Running the following command on node#2:
Results in:
And using
Shows the following log:
Does anyone have an idea where I would be able to find the rootcause to my problem? Or where I can look further to debug?
I've extensively looked through the posts on this forum and tried several ideas, but I failed to solve my issue. I'm hoping someone might have the golden idea where to look, or how to debug.
Setup: I'm running a 2 node Cluster (Nuc7 and Nuc8) with a qdevice (Pi) for a home setup with HA.
Issue: Whenever I reboot node#2 (Nuc7), it fails to load ha-crm and ha-lrm. In the dashboard the node is reported as 'old timestamp - dead?'.
I'm wondering if it's watchdog related or something else. Whenever I manually start the services, everything is working correctly again, and remains to do so.
The weird thing is that a reboot on node#1 works as expected and the issue does not occur.
Running the following command on node#2:
Code:
systemctl status -n 50 pve-ha-lrm.service pve-ha-crm.service pve-cluster.service
Code:
○ pve-ha-lrm.service - PVE Local HA Resource Manager Daemon
Loaded: loaded (/lib/systemd/system/pve-ha-lrm.service; disabled; preset: enabled)
Active: inactive (dead)
○ pve-ha-crm.service - PVE Cluster HA Resource Manager Daemon
Loaded: loaded (/lib/systemd/system/pve-ha-crm.service; disabled; preset: enabled)
Active: inactive (dead)
● pve-cluster.service - The Proxmox VE cluster filesystem
Loaded: loaded (/lib/systemd/system/pve-cluster.service; enabled; preset: enabled)
Active: active (running) since Sun 2024-04-07 12:56:06 CEST; 21min ago
Process: 925 ExecStart=/usr/bin/pmxcfs (code=exited, status=0/SUCCESS)
Main PID: 929 (pmxcfs)
Tasks: 7 (limit: 38290)
Memory: 44.9M
CPU: 1.531s
CGroup: /system.slice/pve-cluster.service
└─929 /usr/bin/pmxcfs
Apr 07 12:56:05 pve2 systemd[1]: Starting pve-cluster.service - The Proxmox VE cluster filesystem...

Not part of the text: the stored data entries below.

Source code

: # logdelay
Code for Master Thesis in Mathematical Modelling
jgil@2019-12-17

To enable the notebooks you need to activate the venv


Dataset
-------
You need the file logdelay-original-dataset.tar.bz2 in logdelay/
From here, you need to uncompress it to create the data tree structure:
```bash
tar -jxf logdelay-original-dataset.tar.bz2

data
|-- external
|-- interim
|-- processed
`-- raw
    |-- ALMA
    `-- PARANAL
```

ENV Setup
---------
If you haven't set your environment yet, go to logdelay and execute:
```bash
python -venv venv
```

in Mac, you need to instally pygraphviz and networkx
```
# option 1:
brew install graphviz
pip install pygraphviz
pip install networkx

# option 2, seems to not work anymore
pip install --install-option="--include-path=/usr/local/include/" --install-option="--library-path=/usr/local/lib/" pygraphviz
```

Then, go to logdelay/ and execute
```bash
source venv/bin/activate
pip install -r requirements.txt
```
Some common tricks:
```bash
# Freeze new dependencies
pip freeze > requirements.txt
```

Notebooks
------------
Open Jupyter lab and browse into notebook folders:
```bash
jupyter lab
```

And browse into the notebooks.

Apr 07 12:56:05 pve2 pmxcfs[925]: [main] notice: resolved node name 'pve2' to '10.0.10.102' for default node IP address
Apr 07 12:56:05 pve2 pmxcfs[925]: [main] notice: resolved node name 'pve2' to '10.0.10.102' for default node IP address
Apr 07 12:56:05 pve2 pmxcfs[929]: [quorum] crit: quorum_initialize failed: 2
Apr 07 12:56:05 pve2 pmxcfs[929]: [quorum] crit: can't initialize service
Apr 07 12:56:05 pve2 pmxcfs[929]: [confdb] crit: cmap_initialize failed: 2
Apr 07 12:56:05 pve2 pmxcfs[929]: [confdb] crit: can't initialize service
Apr 07 12:56:05 pve2 pmxcfs[929]: [dcdb] crit: cpg_initialize failed: 2
And using
Code:
journalctl -u corosync.service
Code:
Mar 08 10:13:59 pve2 systemd[1]: Starting corosync.service - Corosync Cluster Engine...

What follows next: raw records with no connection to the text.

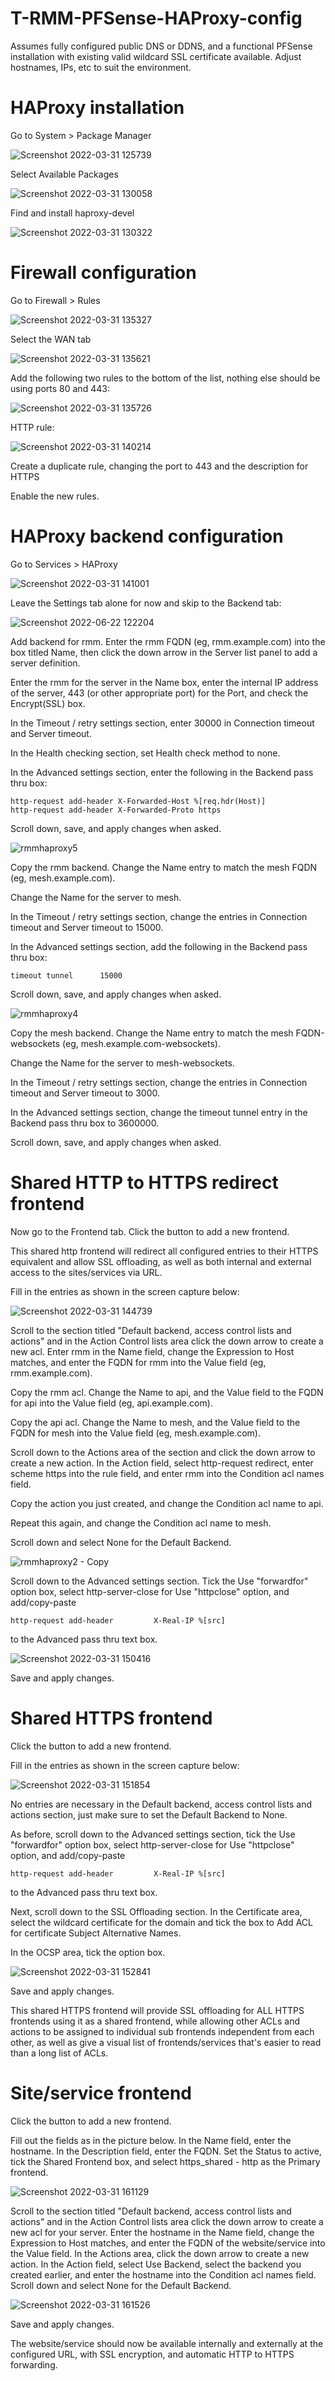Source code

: # T-RMM-PFSense-HAProxy-config

Assumes fully configured public DNS or DDNS, and a functional PFSense installation with existing valid wildcard SSL certificate available. Adjust hostnames, IPs, etc to suit the environment.

##
# HAProxy installation

Go to System > Package Manager

![Screenshot 2022-03-31 125739](https://user-images.githubusercontent.com/24654529/161121728-ae0c7023-9896-4ec4-bb44-03db3760cdb7.png)

Select Available Packages

![Screenshot 2022-03-31 130058](https://user-images.githubusercontent.com/24654529/161121800-e5babfd9-29ed-433a-b0c7-850a5aa5b017.png)

Find and install haproxy-devel

![Screenshot 2022-03-31 130322](https://user-images.githubusercontent.com/24654529/161121985-953e24a6-bcaa-418d-a1e4-1ef62a193623.png)

##
# Firewall configuration

Go to Firewall > Rules

![Screenshot 2022-03-31 135327](https://user-images.githubusercontent.com/24654529/161128877-85aec1f2-c829-4700-81ca-7e78a112d891.png)

Select the WAN tab

![Screenshot 2022-03-31 135621](https://user-images.githubusercontent.com/24654529/161129178-55784d70-87d7-4d1d-b980-80c211b17bd0.png)

Add the following two rules to the bottom of the list, nothing else should be using ports 80 and 443:

![Screenshot 2022-03-31 135726](https://user-images.githubusercontent.com/24654529/161129621-9809859c-f50f-45f9-bef8-635036189fef.png)

HTTP rule:

![Screenshot 2022-03-31 140214](https://user-images.githubusercontent.com/24654529/161130992-8d2af2d4-a448-4b2a-a2dc-f9e01174b85a.png)

Create a duplicate rule, changing the port to 443 and the description for HTTPS

Enable the new rules.

##
# HAProxy backend configuration

Go to Services > HAProxy

![Screenshot 2022-03-31 141001](https://user-images.githubusercontent.com/24654529/161131598-e4caf3a6-fd43-4f35-b0cd-3b1236722a18.png)

Leave the Settings tab alone for now and skip to the Backend tab:

![Screenshot 2022-06-22 122204](https://user-images.githubusercontent.com/24654529/175102215-2a8a59fa-2151-4cf6-9077-47b91077d512.png)

Add backend for rmm. Enter the rmm FQDN (eg, rmm.example.com) into the box titled Name, then click the down arrow in the Server list panel to add a server definition.

Enter the rmm for the server in the Name box, enter the internal IP address of the server, 443 (or other appropriate port) for the Port, and check the Encrypt(SSL) box.

In the Timeout / retry settings section, enter 30000 in Connection timeout and Server timeout.

In the Health checking section, set Health check method to none.

In the Advanced settings section, enter the following in the Backend pass thru box:

```text
http-request add-header X-Forwarded-Host %[req.hdr(Host)]
http-request add-header X-Forwarded-Proto https
```

Scroll down, save, and apply changes when asked.

![rmmhaproxy5](https://user-images.githubusercontent.com/24654529/175108303-64fd386b-135c-42ba-8489-0ef15751cc57.JPG)

Copy the rmm backend. Change the Name entry to match the mesh FQDN (eg, mesh.example.com).

Change the Name for the server to mesh.

In the Timeout / retry settings section, change the entries in Connection timeout and Server timeout to 15000.

In the Advanced settings section, add the following in the Backend pass thru box:

```text
timeout tunnel      15000
```

Scroll down, save, and apply changes when asked.

![rmmhaproxy4](https://user-images.githubusercontent.com/24654529/175109842-1a77fd32-43f3-4399-b10b-8f9320e80ed7.png)

Copy the mesh backend. Change the Name entry to match the mesh FQDN-websockets (eg, mesh.example.com-websockets).

Change the Name for the server to mesh-websockets.

In the Timeout / retry settings section, change the entries in Connection timeout and Server timeout to 3000.

In the Advanced settings section, change the timeout tunnel entry in the Backend pass thru box to 3600000.

Scroll down, save, and apply changes when asked.

##
# Shared HTTP to HTTPS redirect frontend 

Now go to the Frontend tab. Click the button to add a new frontend.

This shared http frontend will redirect all configured entries to their HTTPS equivalent and allow SSL offloading, as well as both internal and external access to the sites/services via URL.

Fill in the entries as shown in the screen capture below:

![Screenshot 2022-03-31 144739](https://user-images.githubusercontent.com/24654529/161137213-1c992c70-c608-48f9-b2ec-6ba3f8852bb1.png)

Scroll to the section titled "Default backend, access control lists and actions" and in the Action Control lists area click the down arrow to create a new acl. Enter rmm in the Name field, change the Expression to Host matches, and enter the FQDN for rmm into the Value field (eg, rmm.example.com).

Copy the rmm acl. Change the Name to api, and the Value field to the FQDN for api into the Value field (eg, api.example.com).

Copy the api acl. Change the Name to mesh, and the Value field to the FQDN for mesh into the Value field (eg, mesh.example.com).

Scroll down to the Actions area of the section and click the down arrow to create a new action. In the Action field, select http-request redirect, enter scheme https into the rule field, and enter rmm into the Condition acl names field.

Copy the action you just created, and change the Condition acl name to api.

Repeat this again, and change the Condition acl name to mesh.

Scroll down and select None for the Default Backend.

![rmmhaproxy2 - Copy](https://user-images.githubusercontent.com/24654529/175117814-e88d87be-99bb-42bc-bcae-2d9e51b9300b.png)

Scroll down to the Advanced settings section. Tick the Use "forwardfor" option box, select http-server-close for Use "httpclose" option, and add/copy-paste
```text
http-request add-header         X-Real-IP %[src]
```
to the Advanced pass thru text box.

![Screenshot 2022-03-31 150416](https://user-images.githubusercontent.com/24654529/161140094-cd0082e0-24b6-4710-817c-6f9a8a59ef75.png)

Save and apply changes. 

# Shared HTTPS frontend

Click the button to add a new frontend.

Fill in the entries as shown in the screen capture below:

![Screenshot 2022-03-31 151854](https://user-images.githubusercontent.com/24654529/161142546-414c9798-8deb-4f0c-bcb3-e2a7d178ca67.png)

No entries are necessary in the Default backend, access control lists and actions section, just make sure to set the Default Backend to None.

As before, scroll down to the Advanced settings section, tick the Use "forwardfor" option box, select http-server-close for Use "httpclose" option, and add/copy-paste
```text
http-request add-header         X-Real-IP %[src]
```
to the Advanced pass thru text box.

Next, scroll down to the SSL Offloading section. In the Certificate area, select the wildcard certificate for the domain and tick the box to Add ACL for certificate Subject Alternative Names.

In the OCSP area, tick the option box.

![Screenshot 2022-03-31 152841](https://user-images.githubusercontent.com/24654529/161150406-a99a9f51-075f-4deb-ac59-28fd803b4b87.png)

Save and apply changes.

This shared HTTPS frontend will provide SSL offloading for ALL HTTPS frontends using it as a shared frontend, while allowing other ACLs and actions to be assigned to individual sub frontends independent from each other, as well as give a visual list of frontends/services that's easier to read than a long list of ACLs.

# Site/service frontend

Click the button to add a new frontend.

Fill out the fields as in the picture below. In the Name field, enter the hostname. In the Description field, enter the FQDN. Set the Status to active, tick the Shared Frontend box, and select https_shared - http as the Primary frontend.

![Screenshot 2022-03-31 161129](https://user-images.githubusercontent.com/24654529/161150507-90dd91b8-6340-49b6-8374-d7f984f10e1a.png)

Scroll to the section titled "Default backend, access control lists and actions" and in the Action Control lists area click the down arrow to create a new acl for your server. Enter the hostname in the Name field, change the Expression to Host matches, and enter the FQDN of the website/service into the Value field. In the Actions area, click the down arrow to create a new action. In the Action field, select Use Backend, select the backend you created earlier, and enter the hostname into the Condition acl names field. Scroll down and select None for the Default Backend.

![Screenshot 2022-03-31 161526](https://user-images.githubusercontent.com/24654529/161152536-2801c030-5101-4e2f-ae7a-e647f7b809c0.png)

Save and apply changes.

The website/service should now be available internally and externally at the configured URL, with SSL encryption, and automatic HTTP to HTTPS forwarding.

Mar 08 10:13:59 pve2 corosync[2829]: [MAIN ] Corosync Cluster Engine starting up
Mar 08 10:13:59 pve2 corosync[2829]: [MAIN ] Corosync built-in features: dbus monitoring watchdog systemd xmlconf vqsim >
Mar 08 10:13:59 pve2 corosync[2829]: [TOTEM ] Initializing transport (Kronosnet).
Mar 08 10:13:59 pve2 corosync[2829]: [TOTEM ] totemknet initialized
Mar 08 10:13:59 pve2 corosync[2829]: [KNET ] pmtud: MTU manually set to: 0
Mar 08 10:13:59 pve2 corosync[2829]: [KNET ] common: crypto_nss.so has been loaded from /usr/lib/x86_64-linux-gnu/kronos>
Mar 08 10:13:59 pve2 corosync[2829]: [SERV ] Service engine loaded: corosync configuration map access [0]

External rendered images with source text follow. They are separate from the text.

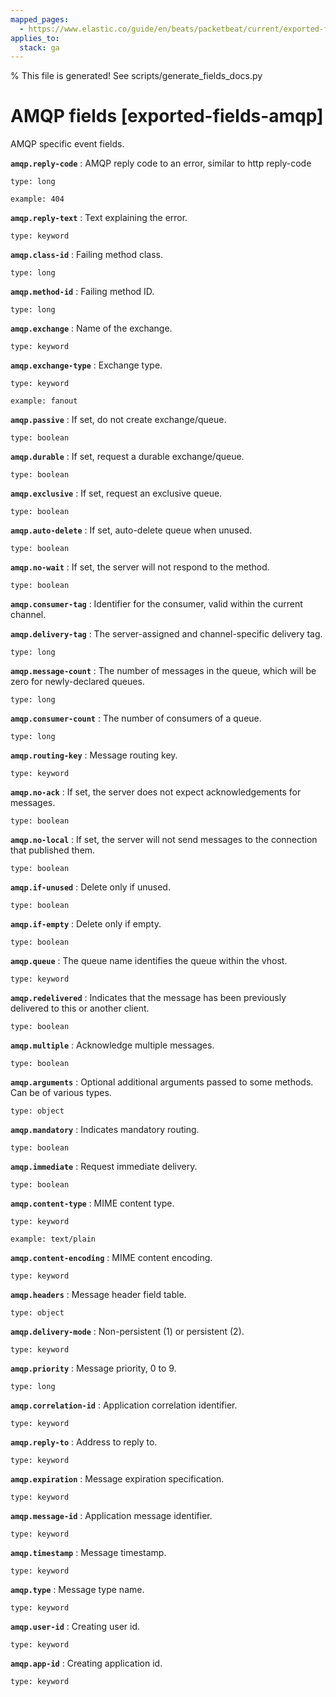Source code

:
 ```yaml
---
mapped_pages:
  - https://www.elastic.co/guide/en/beats/packetbeat/current/exported-fields-amqp.html
applies_to:
  stack: ga
---
```


% This file is generated! See scripts/generate_fields_docs.py

# AMQP fields [exported-fields-amqp]

AMQP specific event fields.

**`amqp.reply-code`**
:   AMQP reply code to an error, similar to http reply-code

    type: long

    example: 404


**`amqp.reply-text`**
:   Text explaining the error.

    type: keyword


**`amqp.class-id`**
:   Failing method class.

    type: long


**`amqp.method-id`**
:   Failing method ID.

    type: long


**`amqp.exchange`**
:   Name of the exchange.

    type: keyword


**`amqp.exchange-type`**
:   Exchange type.

    type: keyword

    example: fanout


**`amqp.passive`**
:   If set, do not create exchange/queue.

    type: boolean


**`amqp.durable`**
:   If set, request a durable exchange/queue.

    type: boolean


**`amqp.exclusive`**
:   If set, request an exclusive queue.

    type: boolean


**`amqp.auto-delete`**
:   If set, auto-delete queue when unused.

    type: boolean


**`amqp.no-wait`**
:   If set, the server will not respond to the method.

    type: boolean


**`amqp.consumer-tag`**
:   Identifier for the consumer, valid within the current channel.


**`amqp.delivery-tag`**
:   The server-assigned and channel-specific delivery tag.

    type: long


**`amqp.message-count`**
:   The number of messages in the queue, which will be zero for newly-declared queues.

    type: long


**`amqp.consumer-count`**
:   The number of consumers of a queue.

    type: long


**`amqp.routing-key`**
:   Message routing key.

    type: keyword


**`amqp.no-ack`**
:   If set, the server does not expect acknowledgements for messages.

    type: boolean


**`amqp.no-local`**
:   If set, the server will not send messages to the connection that published them.

    type: boolean


**`amqp.if-unused`**
:   Delete only if unused.

    type: boolean


**`amqp.if-empty`**
:   Delete only if empty.

    type: boolean


**`amqp.queue`**
:   The queue name identifies the queue within the vhost.

    type: keyword


**`amqp.redelivered`**
:   Indicates that the message has been previously delivered to this or another client.

    type: boolean


**`amqp.multiple`**
:   Acknowledge multiple messages.

    type: boolean


**`amqp.arguments`**
:   Optional additional arguments passed to some methods. Can be of various types.

    type: object


**`amqp.mandatory`**
:   Indicates mandatory routing.

    type: boolean


**`amqp.immediate`**
:   Request immediate delivery.

    type: boolean


**`amqp.content-type`**
:   MIME content type.

    type: keyword

    example: text/plain


**`amqp.content-encoding`**
:   MIME content encoding.

    type: keyword


**`amqp.headers`**
:   Message header field table.

    type: object


**`amqp.delivery-mode`**
:   Non-persistent (1) or persistent (2).

    type: keyword


**`amqp.priority`**
:   Message priority, 0 to 9.

    type: long


**`amqp.correlation-id`**
:   Application correlation identifier.

    type: keyword


**`amqp.reply-to`**
:   Address to reply to.

    type: keyword


**`amqp.expiration`**
:   Message expiration specification.

    type: keyword


**`amqp.message-id`**
:   Application message identifier.

    type: keyword


**`amqp.timestamp`**
:   Message timestamp.

    type: keyword


**`amqp.type`**
:   Message type name.

    type: keyword


**`amqp.user-id`**
:   Creating user id.

    type: keyword


**`amqp.app-id`**
:   Creating application id.

    type: keyword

Mar 08 10:13:59 pve2 corosync[2829]: [QB ] server name: cmap
Mar 08 10:13:59 pve2 corosync[2829]: [SERV ] Service engine loaded: corosync configuration service [1]
Mar 08 10:13:59 pve2 corosync[2829]: [QB ] server name: cfg
Mar 08 10:13:59 pve2 corosync[2829]: [SERV ] Service engine loaded: corosync cluster closed process group service v1.01 >
Mar 08 10:13:59 pve2 corosync[2829]: [QB ] server name: cpg
Mar 08 10:13:59 pve2 corosync[2829]: [SERV ] Service engine loaded: corosync profile loading service [4]
Mar 08 10:13:59 pve2 corosync[2829]: [SERV ] Service engine loaded: corosync resource monitoring service [6]
Mar 08 10:13:59 pve2 corosync[2829]: [WD ] Watchdog not enabled by configuration
Mar 08 10:13:59 pve2 corosync[2829]: [WD ] resource load_15min missing a recovery key.
Mar 08 10:13:59 pve2 corosync[2829]: [WD ] resource memory_used missing a recovery key.
Does anyone have an idea where I would be able to find the rootcause to my problem? Or where I can look further to debug?